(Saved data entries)
▶

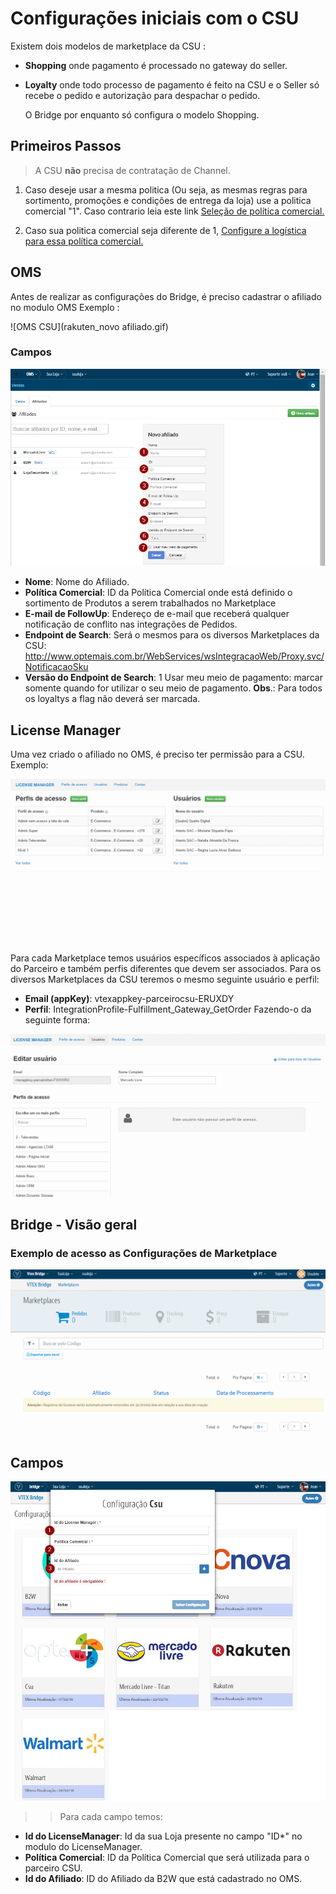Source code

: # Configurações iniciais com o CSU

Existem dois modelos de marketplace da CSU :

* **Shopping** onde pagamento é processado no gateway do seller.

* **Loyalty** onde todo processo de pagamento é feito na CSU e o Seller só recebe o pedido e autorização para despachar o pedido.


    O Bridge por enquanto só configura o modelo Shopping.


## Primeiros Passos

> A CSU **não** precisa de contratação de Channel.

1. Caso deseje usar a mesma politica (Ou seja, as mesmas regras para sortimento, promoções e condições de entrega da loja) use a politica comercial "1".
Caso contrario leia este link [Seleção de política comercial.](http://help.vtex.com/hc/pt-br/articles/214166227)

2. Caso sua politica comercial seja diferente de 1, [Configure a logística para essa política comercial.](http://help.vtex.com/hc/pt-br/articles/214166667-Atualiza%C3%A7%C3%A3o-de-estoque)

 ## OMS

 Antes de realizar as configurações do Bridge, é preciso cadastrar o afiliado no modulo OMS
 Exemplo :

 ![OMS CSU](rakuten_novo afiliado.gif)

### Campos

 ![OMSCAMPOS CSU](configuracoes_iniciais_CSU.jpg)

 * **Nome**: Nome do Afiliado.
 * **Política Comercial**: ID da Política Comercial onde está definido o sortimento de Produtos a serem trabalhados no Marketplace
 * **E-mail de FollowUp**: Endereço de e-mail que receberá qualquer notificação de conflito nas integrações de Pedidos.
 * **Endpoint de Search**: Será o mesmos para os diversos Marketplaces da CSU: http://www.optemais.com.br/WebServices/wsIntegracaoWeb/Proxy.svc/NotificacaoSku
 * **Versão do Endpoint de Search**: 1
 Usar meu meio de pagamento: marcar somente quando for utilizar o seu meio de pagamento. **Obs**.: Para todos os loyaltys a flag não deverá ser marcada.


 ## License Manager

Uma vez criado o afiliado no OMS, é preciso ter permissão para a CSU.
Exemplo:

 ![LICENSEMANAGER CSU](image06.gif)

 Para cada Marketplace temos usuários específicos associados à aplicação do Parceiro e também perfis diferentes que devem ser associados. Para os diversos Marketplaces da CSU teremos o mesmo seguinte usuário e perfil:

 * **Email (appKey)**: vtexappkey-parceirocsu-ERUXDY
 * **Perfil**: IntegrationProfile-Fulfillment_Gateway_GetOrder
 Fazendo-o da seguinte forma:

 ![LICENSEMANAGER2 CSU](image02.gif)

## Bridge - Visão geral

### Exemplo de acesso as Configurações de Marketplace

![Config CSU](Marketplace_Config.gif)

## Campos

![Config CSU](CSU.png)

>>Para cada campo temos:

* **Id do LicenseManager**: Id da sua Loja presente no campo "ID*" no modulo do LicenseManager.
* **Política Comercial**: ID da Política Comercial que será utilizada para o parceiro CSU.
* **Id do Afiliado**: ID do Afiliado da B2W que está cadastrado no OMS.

◀
▶

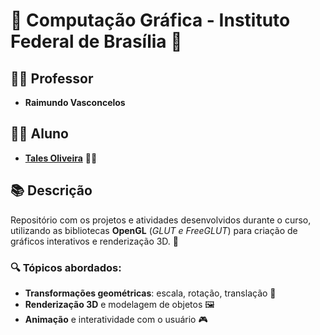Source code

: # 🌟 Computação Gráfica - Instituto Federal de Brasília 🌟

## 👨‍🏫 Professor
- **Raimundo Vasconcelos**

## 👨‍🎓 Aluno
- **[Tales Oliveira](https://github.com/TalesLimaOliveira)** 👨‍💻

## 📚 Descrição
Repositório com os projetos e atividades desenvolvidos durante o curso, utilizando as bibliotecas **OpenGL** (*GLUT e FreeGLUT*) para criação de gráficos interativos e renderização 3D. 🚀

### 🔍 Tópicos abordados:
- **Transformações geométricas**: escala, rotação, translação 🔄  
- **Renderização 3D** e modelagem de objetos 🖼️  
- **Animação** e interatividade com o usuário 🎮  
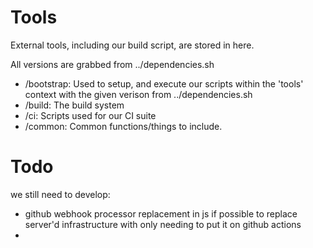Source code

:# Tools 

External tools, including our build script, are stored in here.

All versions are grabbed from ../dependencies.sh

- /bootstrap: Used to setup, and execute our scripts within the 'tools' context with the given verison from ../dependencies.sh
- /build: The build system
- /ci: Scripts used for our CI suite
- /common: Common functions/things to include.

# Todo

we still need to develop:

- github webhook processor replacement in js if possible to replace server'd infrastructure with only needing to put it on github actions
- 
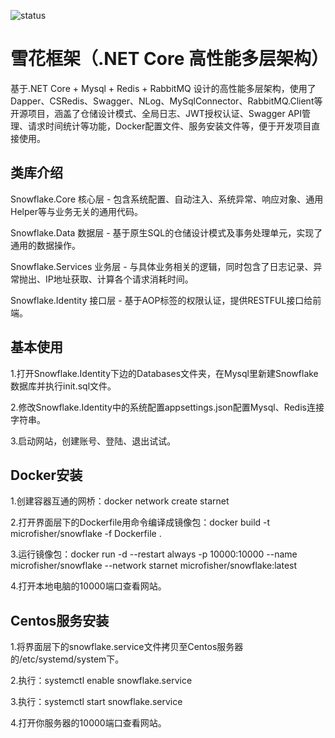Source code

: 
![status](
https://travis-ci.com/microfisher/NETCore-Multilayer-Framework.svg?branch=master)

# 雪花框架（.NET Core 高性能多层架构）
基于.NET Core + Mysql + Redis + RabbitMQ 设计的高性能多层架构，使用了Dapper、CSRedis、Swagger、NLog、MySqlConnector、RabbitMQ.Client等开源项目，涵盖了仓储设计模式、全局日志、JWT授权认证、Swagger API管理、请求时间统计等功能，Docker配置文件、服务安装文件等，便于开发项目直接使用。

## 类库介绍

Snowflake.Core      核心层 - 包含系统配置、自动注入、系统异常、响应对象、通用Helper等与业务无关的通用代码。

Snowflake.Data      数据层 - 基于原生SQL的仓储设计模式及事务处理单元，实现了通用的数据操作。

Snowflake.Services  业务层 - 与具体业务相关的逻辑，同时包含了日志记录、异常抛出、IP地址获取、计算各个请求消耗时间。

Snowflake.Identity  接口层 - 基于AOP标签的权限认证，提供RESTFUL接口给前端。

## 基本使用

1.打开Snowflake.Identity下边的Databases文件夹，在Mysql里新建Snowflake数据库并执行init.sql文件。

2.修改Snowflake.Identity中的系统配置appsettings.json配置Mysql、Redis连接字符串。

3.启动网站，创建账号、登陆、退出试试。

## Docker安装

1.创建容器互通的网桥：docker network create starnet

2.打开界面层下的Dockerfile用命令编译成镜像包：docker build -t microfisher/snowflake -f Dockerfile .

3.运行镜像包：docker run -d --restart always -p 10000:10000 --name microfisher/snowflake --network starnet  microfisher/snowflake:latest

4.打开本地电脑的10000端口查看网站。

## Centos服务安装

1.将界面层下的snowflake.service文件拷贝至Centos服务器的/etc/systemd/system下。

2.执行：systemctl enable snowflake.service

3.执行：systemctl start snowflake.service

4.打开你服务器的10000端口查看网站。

◀
▶

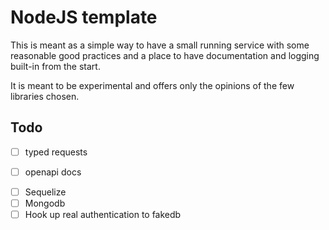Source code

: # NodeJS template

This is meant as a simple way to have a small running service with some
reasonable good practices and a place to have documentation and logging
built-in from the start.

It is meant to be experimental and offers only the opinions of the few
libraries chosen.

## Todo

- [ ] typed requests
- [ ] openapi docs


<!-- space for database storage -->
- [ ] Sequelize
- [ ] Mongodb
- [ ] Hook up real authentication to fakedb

◀

**Action item:** Look over the records above and copy each line that includes the string "está".

**Response area:**
 * **Política Comercial**: ID da Política Comercial onde está definido o sortimento de Produtos a serem trabalhados no Marketplace
* **Id do Afiliado**: ID do Afiliado da B2W que está cadastrado no OMS.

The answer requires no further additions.